(314i) Acoustically-Driven Programmable Liquid Motion Using Resonance Cavities
AIChE Annual Meeting
Tuesday, November 10, 2009 - 5:15pm to 5:30pm
In the field of microfluidics, device performance and utility are often overshadowed by difficulties and costs associated with operation and control. As a step toward the development of a more suitable platform for microfluidic control, we present a novel distributed pressure control scheme whereby many independently tunable pressure sources can be controlled using the energy present in acoustic waves. We demonstrate how this scheme can be utilized to perform precise droplet positioning, as well as merging, splitting, and sorting within open microfluidic networks. We further show how this scheme can be implemented for control of continuous flow systems, specifically for generation of acoustically tunable liquid gradients. Device operation hinges on a resonance-decoding and rectification mechanism by which the frequency content in a composite acoustic input is transduced into multiple independently buffered output pressures. The device consists of a bank of four uniquely tuned resonance cavities (404 Hz, 484 Hz, 532 Hz and 654 Hz respectively) each being responsible for the actuation of a single droplet, four identical flow-rectification structures, and an acoustic source.
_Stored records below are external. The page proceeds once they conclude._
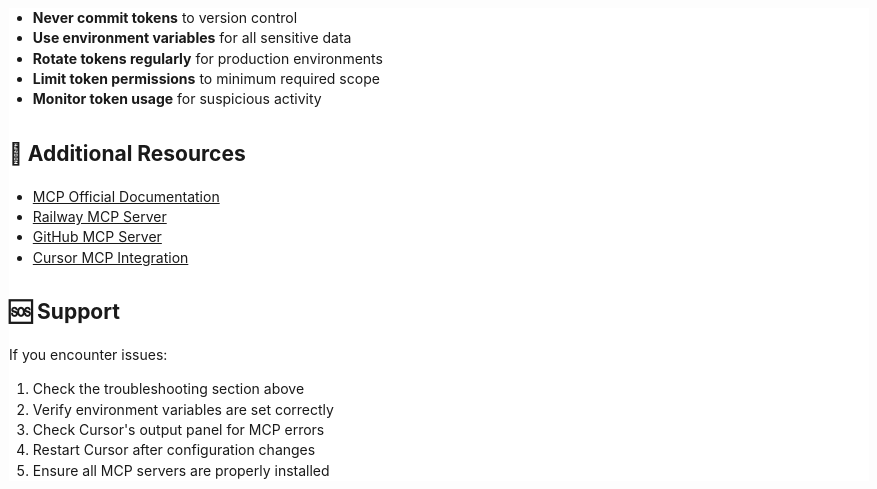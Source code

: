 - **Never commit tokens** to version control
- **Use environment variables** for all sensitive data
- **Rotate tokens regularly** for production environments
- **Limit token permissions** to minimum required scope
- **Monitor token usage** for suspicious activity

## 📖 Additional Resources

- [MCP Official Documentation](https://modelcontextprotocol.io/)
- [Railway MCP Server](https://github.com/railwayapp/mcp-server)
- [GitHub MCP Server](https://github.com/modelcontextprotocol/server-github)
- [Cursor MCP Integration](https://cursor.sh/docs/mcp)

## 🆘 Support

If you encounter issues:
1. Check the troubleshooting section above
2. Verify environment variables are set correctly
3. Check Cursor's output panel for MCP errors
4. Restart Cursor after configuration changes
5. Ensure all MCP servers are properly installed
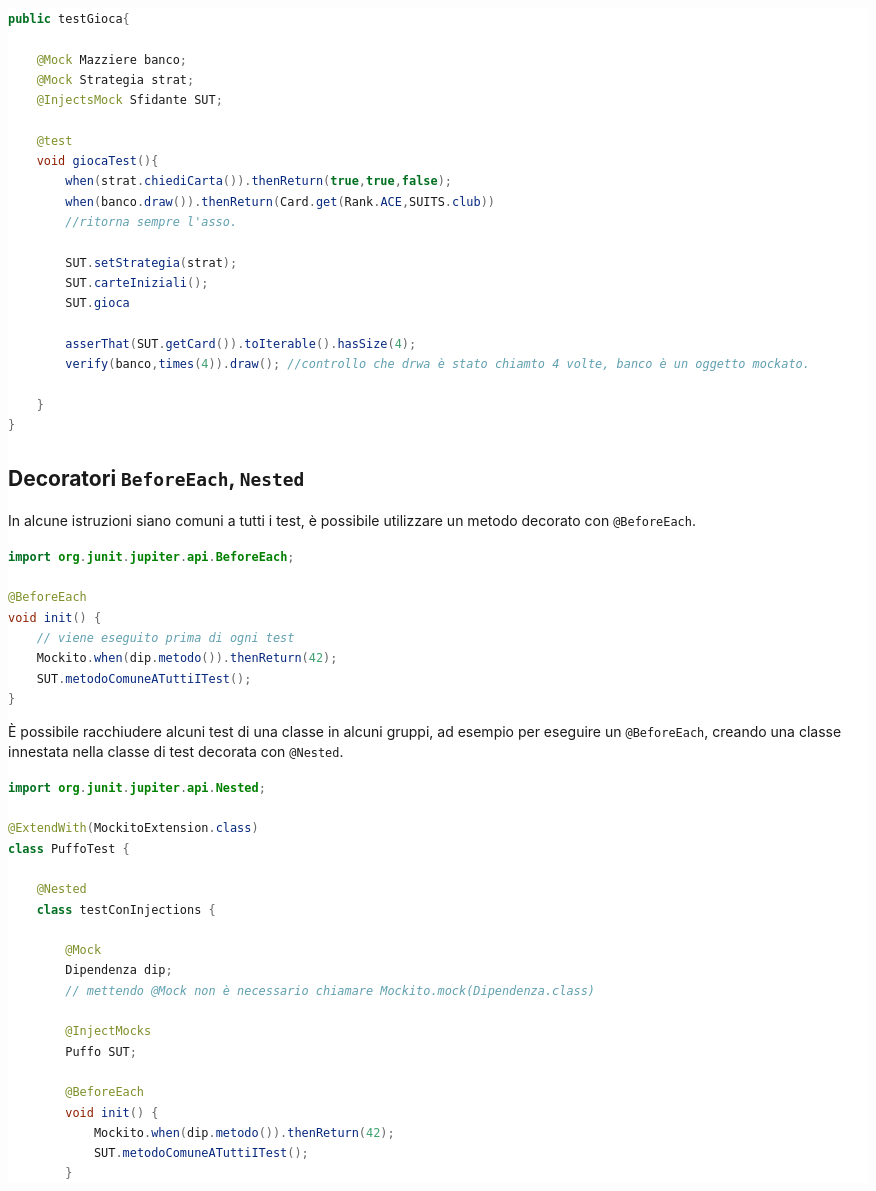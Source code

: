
 ```java
public testGioca{

	@Mock Mazziere banco; 
	@Mock Strategia strat;
	@InjectsMock Sfidante SUT; 

	@test
	void giocaTest(){
		when(strat.chiediCarta()).thenReturn(true,true,false);
		when(banco.draw()).thenReturn(Card.get(Rank.ACE,SUITS.club))
		//ritorna sempre l'asso.
		
		SUT.setStrategia(strat);
		SUT.carteIniziali();
		SUT.gioca
		
		asserThat(SUT.getCard()).toIterable().hasSize(4);
		verify(banco,times(4)).draw(); //controllo che drwa è stato chiamto 4 volte, banco è un oggetto mockato. 
	
	}
}
```

## Decoratori `BeforeEach`, `Nested`

In alcune istruzioni siano comuni a tutti i test, è possibile utilizzare un metodo decorato con `@BeforeEach`.

```java
import org.junit.jupiter.api.BeforeEach;

@BeforeEach
void init() {
	// viene eseguito prima di ogni test
    Mockito.when(dip.metodo()).thenReturn(42);
    SUT.metodoComuneATuttiITest();
}
```

È possibile racchiudere alcuni test di una classe in alcuni gruppi, ad esempio per eseguire un `@BeforeEach`, creando una classe innestata nella classe di test decorata con `@Nested`.

```java
import org.junit.jupiter.api.Nested;

@ExtendWith(MockitoExtension.class)
class PuffoTest {

	@Nested
	class testConInjections {

		@Mock
	    Dipendenza dip;
	    // mettendo @Mock non è necessario chiamare Mockito.mock(Dipendenza.class)

	    @InjectMocks
		Puffo SUT;

		@BeforeEach
		void init() {
			Mockito.when(dip.metodo()).thenReturn(42);
		    SUT.metodoComuneATuttiITest();
		}

```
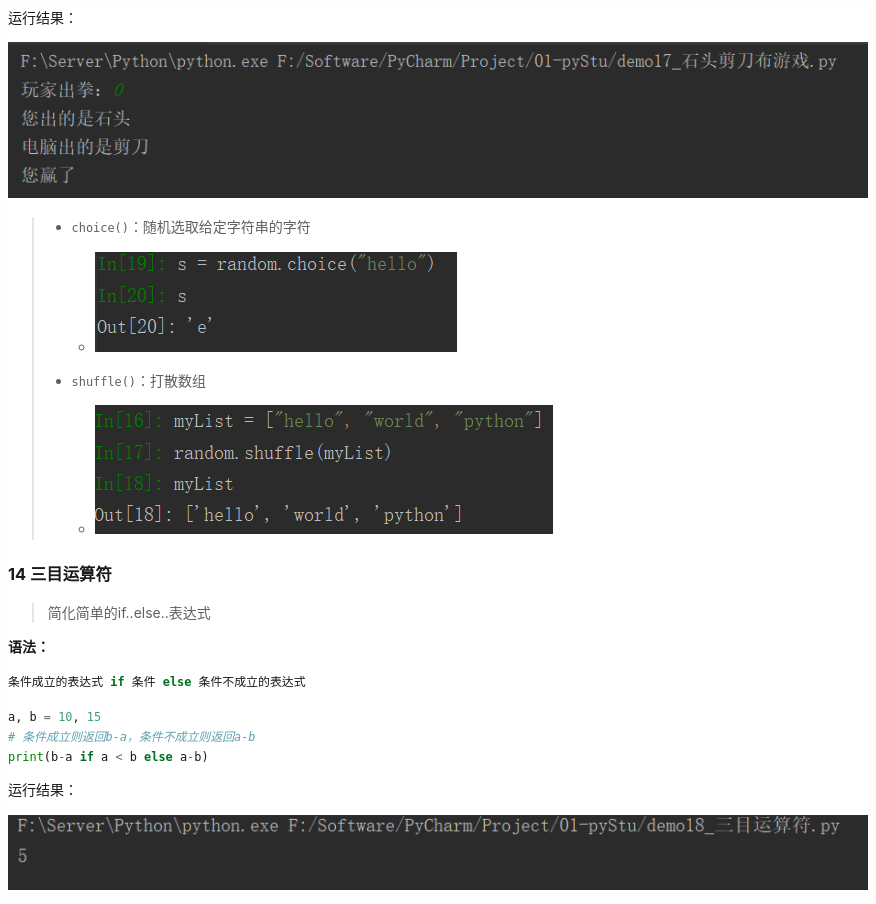 运行结果：

![image-20210320172103773](Python.assets/image-20210320172103773.png)

> * `choice()`：随机选取给定字符串的字符
>   * ![image-20210323112954204](Python.assets/image-20210323112954204.png)
>
> * `shuffle()`：打散数组
>   * ![image-20210323113036100](Python.assets/image-20210323113036100.png)



### 14 三目运算符

> 简化简单的if..else..表达式

**语法：**

```python
条件成立的表达式 if 条件 else 条件不成立的表达式
```

```python
a, b = 10, 15
# 条件成立则返回b-a，条件不成立则返回a-b
print(b-a if a < b else a-b)
```

运行结果：

![image-20210320173013577](Python.assets/image-20210320173013577.png)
Subject to a computer generated acoustic input, cavities selectively amplify resonant tones from the input signal resulting in highly elevated local cavity pressures. Fluidic rectification structures then serve to convert the elevated oscillating cavity pressures into unidirectional flows. The resulting pressure gradients, which are used to manipulate fluids in a microdevice, are tunable over a range of approximately 0-200 Pa with a control resolution of 10 Pa.